Analysis of variance (ANOVA) tests the equality of mean responses \(\mu_1, \mu_2, ..., \mu_m\) among the \(m\) levels (groups) of a categorical explanatory variable. ANOVA determines whether the variability among the sample means is too large to be from chance alone. \(H_0\) is that all means are equal, and \(H_a\) is at least one mean differs from the others. The ANOVA F test statistic is the ratio of the between-group variability to the within-group variability. If the between-group variability dominates, the F statistic is large and the associated p-value is small, leading to rejection of \(H_0\).
The test does not indicate which populations cause the rejection of \(H_0\). ANOVA returns reliable results if the following conditions are met:
For each level \(i\) in a sample of one factor with \(m\) levels, the sum of squared differences between the level mean and the overall mean is \(SS_B = \sum_{i=1}^m n_i (\bar{y}_i - \bar{y})^2\). \(SS_B\) divided by its degrees of freedom is the between-sample variance, \(MS_B = \sigma_B^2 = \frac{SS_B}{m-1}\). The sum of squared differences between each value and its corresponding level mean is \(SS_W = \sum_{i,j} (y_{ij} - \bar{y}_{i.})^2 = \sum_{i=1}^m (n_i - 1) s_i^2\). \(SS_W\) divided by its degrees of freedom the within-sample variance, \(MS_W = \sigma_W^2 = \frac{SS_W}{n-m}\). The test statistic \(F = \frac{MS_B}{MS_W}\) has an F distribution with \(m-1\) numerator degrees of freedom and \(n-m\) denominator degrees of freedom. Under \(H_0\), both \(MS_B\) and \(MS_W\) estimate \(\sigma_\epsilon^2\), the variance common to all \(m\) populations. Under the alternative hypothesis, \(MS_B\) estimates \(\sigma_\epsilon^2 + \theta\), whereas \(MS_W\) still estimates \(\sigma_\epsilon^2\). The larger is F, the less likely \(H_0\) is true. Summarize the results in an analysis of variance (ANOVA) table.
SS | df | MS | F Test |
---|---|---|---|
\(SS_B\) | \(m-1\) | \(\frac{SS_B}{m-1}\) | \(\frac{MS_B}{MS_W}\) |
\(SS_W\) | \(n-m\) | \(\frac{SS_W}{n - m}\) | |
$SS | \(n-1\) |
To determine which group(s) differ(s) from the others, conduct a post-hoc test. Options include the Sidak and the Holm T test, Fisher’s Least Significant Difference test, Tukey’s Honestly Significant Difference test, the Scheffee test, the Newman-Keuls test, Dunnett’s Multiple Comparison test, the Duncan Multiple Range test, and the Bonferroni Procedure.

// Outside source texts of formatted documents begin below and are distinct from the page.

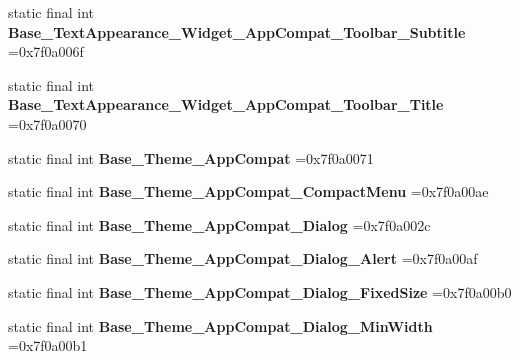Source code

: \begin{DoxyCompactItemize}
\mbox{\label{classproject4_1_1xaria_1_1R_1_1style_ae55d57713ff9bc6522fc93198aa1edf2}} 
static final int {\bfseries Base\+\_\+\+Text\+Appearance\+\_\+\+Widget\+\_\+\+App\+Compat\+\_\+\+Toolbar\+\_\+\+Subtitle} =0x7f0a006f
\item 
\mbox{\label{classproject4_1_1xaria_1_1R_1_1style_ab53bb6b66b3c04d44bfa0773d7421ebe}} 
static final int {\bfseries Base\+\_\+\+Text\+Appearance\+\_\+\+Widget\+\_\+\+App\+Compat\+\_\+\+Toolbar\+\_\+\+Title} =0x7f0a0070
\item 
\mbox{\label{classproject4_1_1xaria_1_1R_1_1style_a90d3e38ef9199b2c397b4e518587d0b5}} 
static final int {\bfseries Base\+\_\+\+Theme\+\_\+\+App\+Compat} =0x7f0a0071
\item 
\mbox{\label{classproject4_1_1xaria_1_1R_1_1style_ad7921eb69065162f4bc908172fc8023a}} 
static final int {\bfseries Base\+\_\+\+Theme\+\_\+\+App\+Compat\+\_\+\+Compact\+Menu} =0x7f0a00ae
\item 
\mbox{\label{classproject4_1_1xaria_1_1R_1_1style_a9031cf4a1d101e706cb2186e4b575c78}} 
static final int {\bfseries Base\+\_\+\+Theme\+\_\+\+App\+Compat\+\_\+\+Dialog} =0x7f0a002c
\item 
\mbox{\label{classproject4_1_1xaria_1_1R_1_1style_a51923da15c7a91c83fe00b3d3c1cfe3b}} 
static final int {\bfseries Base\+\_\+\+Theme\+\_\+\+App\+Compat\+\_\+\+Dialog\+\_\+\+Alert} =0x7f0a00af
\item 
\mbox{\label{classproject4_1_1xaria_1_1R_1_1style_acc7f90e3d8eba2781df04e4194ca7557}} 
static final int {\bfseries Base\+\_\+\+Theme\+\_\+\+App\+Compat\+\_\+\+Dialog\+\_\+\+Fixed\+Size} =0x7f0a00b0
\item 
\mbox{\label{classproject4_1_1xaria_1_1R_1_1style_a2ae0427687f50b671d631615e03ac626}} 
static final int {\bfseries Base\+\_\+\+Theme\+\_\+\+App\+Compat\+\_\+\+Dialog\+\_\+\+Min\+Width} =0x7f0a00b1
\item 

\end{DoxyCompactItemize}
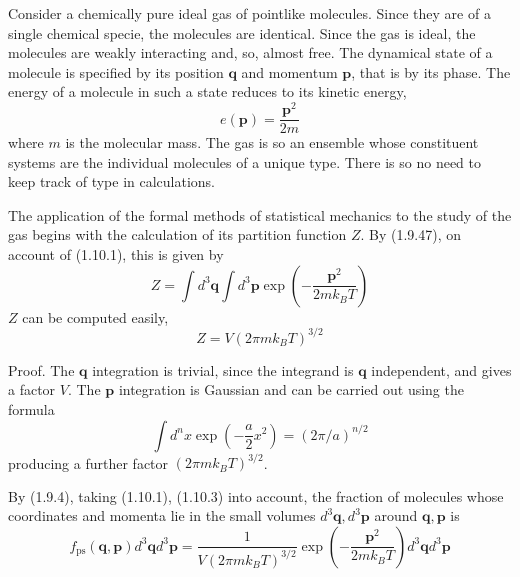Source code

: \documentclass{article}
\begin{document}
Consider a chemically pure ideal gas of pointlike molecules. Since they are of a single chemical specie, the molecules are identical. Since the gas is ideal, the molecules are weakly interacting and, so, almost free. The dynamical state of a molecule is specified by its position $\boldsymbol{q}$ and momentum $\boldsymbol{p}$, that is by its phase. The energy of a molecule in such a state reduces to its kinetic energy,
$$
\begin{equation*}
e(\boldsymbol{p})=\frac{\boldsymbol{p}^{2}}{2 m} \tag{1.10.1}
\end{equation*}
$$
where $m$ is the molecular mass. The gas is so an ensemble whose constituent systems are the individual molecules of a unique type. There is so no need to keep track of type in calculations.

The application of the formal methods of statistical mechanics to the study of the gas begins with the calculation of its partition function $Z$. By (1.9.47), on account of (1.10.1), this is given by
$$
\begin{equation*}
Z=\int d^{3} \boldsymbol{q} \int d^{3} \boldsymbol{p} \exp \left(-\frac{\boldsymbol{p}^{2}}{2 m k_{B} T}\right) \tag{1.10.2}
\end{equation*}
$$
$Z$ can be computed easily,
$$
\begin{equation*}
Z=V\left(2 \pi m k_{B} T\right)^{3 / 2} \tag{1.10.3}
\end{equation*}
$$

Proof. The $\boldsymbol{q}$ integration is trivial, since the integrand is $\boldsymbol{q}$ independent, and gives a factor $V$. The $\boldsymbol{p}$ integration is Gaussian and can be carried out using the formula
$$
\begin{equation*}
\int d^{n} x \exp \left(-\frac{a}{2} x^{2}\right)=(2 \pi / a)^{n / 2} \tag{1.10.4}
\end{equation*}
$$
producing a further factor $\left(2 \pi m k_{B} T\right)^{3 / 2}$.

By (1.9.4), taking (1.10.1), (1.10.3) into account, the fraction of molecules whose coordinates and momenta lie in the small volumes $d^{3} \boldsymbol{q}, d^{3} \boldsymbol{p}$ around $\boldsymbol{q}, \boldsymbol{p}$ is
$$
\begin{equation*}
f_{\mathrm{ps}}(\boldsymbol{q}, \boldsymbol{p}) d^{3} \boldsymbol{q} d^{3} \boldsymbol{p}=\frac{1}{V\left(2 \pi m k_{B} T\right)^{3 / 2}} \exp \left(-\frac{\boldsymbol{p}^{2}}{2 m k_{B} T}\right) d^{3} \boldsymbol{q} d^{3} \boldsymbol{p} \tag{1.10.5}
\end{equation*}
$$
\end{document}
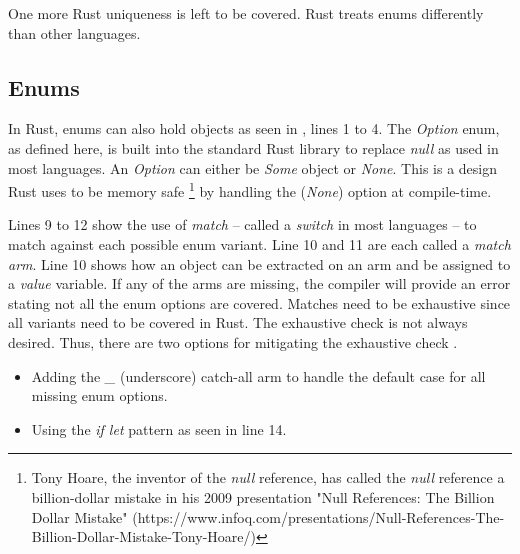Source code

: 
One more Rust uniqueness is left to be covered. Rust treats enums differently than other languages.

\subsection{Enums}
In Rust, enums can also hold objects \cite{klabnik_2019_01} as seen in , lines 1 to 4.
The \textit{Option} enum, as defined here, is built into the standard Rust library \cite{klabnik_2019_01} to replace \textit{null} as used in most languages.
An \textit{Option} can either be \textit{Some} object or \textit{None}.
This is a design Rust uses to be memory safe \footnote{Tony Hoare, the inventor of the \textit{null} reference, has called the \textit{null} reference a billion-dollar mistake in his 2009 presentation "Null References: The Billion Dollar Mistake" (https://www.infoq.com/presentations/Null-References-The-Billion-Dollar-Mistake-Tony-Hoare/)} by handling the (\textit{None}) option at compile-time.


Lines 9 to 12 show the use of \textit{match} -- called a \textit{switch} in most languages -- to match against each possible enum variant.
Line 10 and 11 are each called a \textit{match arm}.
Line 10 shows how an object can be extracted on an arm and be assigned to a \textit{value} variable.
If any of the arms are missing, the compiler will provide an error stating not all the enum options are covered.
Matches need to be exhaustive since all variants need to be covered in Rust.
The exhaustive check is not always desired.
Thus, there are two options for mitigating the exhaustive check \cite{klabnik_2019_01}.

\begin{itemize}
	\item Adding the \textit{\_} (underscore) catch-all arm to handle the default case for all missing enum options.
	\item Using the \textit{if let} pattern as seen in line 14.
\end{itemize}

In a completely randomized design experiment, 20 young pigs are assigned at random among 4 experimental groups, and each group is fed a different diet. The response variable is the pig’s weight in kg after consuming the diet for 10 months. Are the mean pig weights the same for all 4 diets?

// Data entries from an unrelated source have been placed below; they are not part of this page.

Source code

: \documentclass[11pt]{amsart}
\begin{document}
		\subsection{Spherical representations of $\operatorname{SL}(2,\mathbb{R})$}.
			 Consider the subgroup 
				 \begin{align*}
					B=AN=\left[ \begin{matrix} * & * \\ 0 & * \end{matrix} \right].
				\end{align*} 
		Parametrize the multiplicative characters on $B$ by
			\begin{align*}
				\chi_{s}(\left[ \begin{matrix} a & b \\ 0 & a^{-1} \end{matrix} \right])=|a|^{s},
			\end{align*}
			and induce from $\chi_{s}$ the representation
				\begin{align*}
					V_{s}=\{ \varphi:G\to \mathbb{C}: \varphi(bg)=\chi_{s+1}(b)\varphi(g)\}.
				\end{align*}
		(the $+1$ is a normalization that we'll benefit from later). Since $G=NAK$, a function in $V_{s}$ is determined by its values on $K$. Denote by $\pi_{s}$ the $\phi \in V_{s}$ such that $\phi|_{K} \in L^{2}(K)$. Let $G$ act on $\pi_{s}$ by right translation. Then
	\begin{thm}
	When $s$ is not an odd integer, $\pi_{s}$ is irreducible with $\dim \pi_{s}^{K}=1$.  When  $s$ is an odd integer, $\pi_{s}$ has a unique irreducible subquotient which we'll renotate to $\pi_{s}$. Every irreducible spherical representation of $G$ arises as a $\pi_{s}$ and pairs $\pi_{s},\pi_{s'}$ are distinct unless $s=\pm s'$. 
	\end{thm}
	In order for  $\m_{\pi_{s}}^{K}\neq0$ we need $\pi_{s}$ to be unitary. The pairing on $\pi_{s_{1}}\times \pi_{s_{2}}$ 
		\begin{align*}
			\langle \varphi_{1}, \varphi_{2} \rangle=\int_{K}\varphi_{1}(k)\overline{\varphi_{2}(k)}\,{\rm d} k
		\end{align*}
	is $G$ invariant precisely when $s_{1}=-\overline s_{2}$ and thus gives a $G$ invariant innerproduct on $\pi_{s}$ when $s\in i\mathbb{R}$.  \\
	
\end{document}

library(tidyr) # for gather()
## Warning: package 'tidyr' was built under R version 3.4.4
library(ggplot2)
## Warning: package 'ggplot2' was built under R version 3.4.4
pig_weight <- read.delim(file = "Data/pig_weight.txt", header = TRUE, sep = ",")
pig_gath <- gather(pig_weight, diet, weight)
pig_gath$diet <- factor(pig_gath$diet, levels = c("Feed.1", "Feed.2", "Feed.3", "Feed.4"))
ggplot(data = pig_gath, aes(x = diet, y = weight)) +
geom_boxplot()
The measurements are independent because this is a completely randomized experiment. The individual populations could be assumed normally distributed if \(n >= 30\), but \(n = 20\), so we need to check for normality. The sample sizes are similar (5 per each of the 4 factor levels), so the equality of sample variances is less critical, but we can check anyway.
First a check of the normality condition. Test for normality by starting with the assumption that the distribution are normal, \(H_0: normal\), then falsifying the assumption if sufficient evidence exists. In these normal Q-Q plots, look for substantial deviations from a straight line. These plots looks good.
layout(rbind(c(1, 2), c(3, 4)))
qqnorm(pig_gath[pig_gath$diet == "Feed.1",]$weight)
qqline(pig_gath[pig_gath$diet == "Feed.1",]$weight)
qqnorm(pig_gath[pig_gath$diet == "Feed.2",]$weight)
qqline(pig_gath[pig_gath$diet == "Feed.2",]$weight)
qqnorm(pig_gath[pig_gath$diet == "Feed.3",]$weight)
qqline(pig_gath[pig_gath$diet == "Feed.3",]$weight)
qqnorm(pig_gath[pig_gath$diet == "Feed.4",]$weight)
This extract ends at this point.